【天皇賞・秋】名手が驚く6歳ディサイファの成長力

[ 2015年10月29日 05:30 ]

坂路で力強い走りを見せたディサイファ

 【G1ドキュメント=28日】ディサイファの調教を見届けた小島太師が紅潮した顔で声を震わせた。「サラブレッドの世界では、めったにこんなことがないのに…。この馬に限っては…」。最盛期が過ぎたはずの6歳馬の急成長。「いや、そう感じるんだ。昨秋(12着)とは馬が違うぞ」と、長老記者の梅崎に真顔で語った。

 すさまじいストライドだった。坂路で単走追い。せり上がった全身の筋肉を激しく収縮させて、馬なりのまま4F52秒6、ラスト1F12秒4の好時計。「馬体が柔らかすぎたので成長を待ってきたが、まさかここまでとは…」。太い芯が入った鋼のような馬体に頼もしげな視線を向ける同師。「馬って、変わるものなんですね」。手綱を取った小島良助手も不思議そうな顔で6歳馬の成長力を口にする。

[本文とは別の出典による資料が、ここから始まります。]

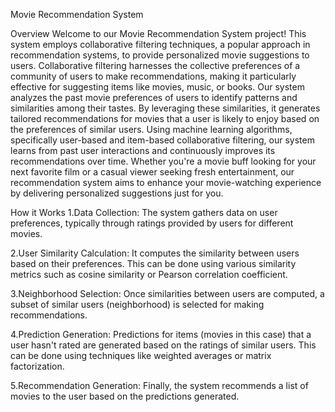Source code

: 
Movie Recommendation System

Overview
Welcome to our Movie Recommendation System project! This system employs collaborative filtering techniques, a popular approach in recommendation systems, to provide personalized movie suggestions to users. Collaborative filtering harnesses the collective preferences of a community of users to make recommendations, making it particularly effective for suggesting items like movies, music, or books.
Our system analyzes the past movie preferences of users to identify patterns and similarities among their tastes. By leveraging these similarities, it generates tailored recommendations for movies that a user is likely to enjoy based on the preferences of similar users.
Using machine learning algorithms, specifically user-based and item-based collaborative filtering, our system learns from past user interactions and continuously improves its recommendations over time. Whether you're a movie buff looking for your next favorite film or a casual viewer seeking fresh entertainment, our recommendation system aims to enhance your movie-watching experience by delivering personalized suggestions just for you.


How it Works
1.Data Collection: The system gathers data on user preferences, typically through ratings provided by users for different movies.

2.User Similarity Calculation: It computes the similarity between users based on their preferences. This can be done using various similarity metrics such as cosine similarity or Pearson correlation coefficient.

3.Neighborhood Selection: Once similarities between users are computed, a subset of similar users (neighborhood) is selected for making recommendations.

4.Prediction Generation: Predictions for items (movies in this case) that a user hasn't rated are generated based on the ratings of similar users. This can be done using techniques like weighted averages or matrix factorization.

5.Recommendation Generation: Finally, the system recommends a list of movies to the user based on the predictions generated.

 毎日王冠では一瞬の脚が問われるスローペースで2着。「ジワジワ伸びるタイプだから不向きな流れだった。天皇賞を見据えて少し余裕を持たせた仕上げだったせいもある」と小島太師は言う。「問題はその後だ。回復がすこぶる早くて、息の入りも動きも凄い。札幌記念より良くなった」。仕上げに自信を見せる同師は騎手時代に天皇賞・秋2勝(86年サクラユタカオー、95年サクラチトセオー)。今回勝てば、2000メートルの天皇賞・秋となって史上初めて騎手、調教師両方の立場での制覇となる。「俺の記録よりもディサイファだ。急成長したものな」。かつて名手と言われた男の胸に盾獲りの感触がふくらんだ。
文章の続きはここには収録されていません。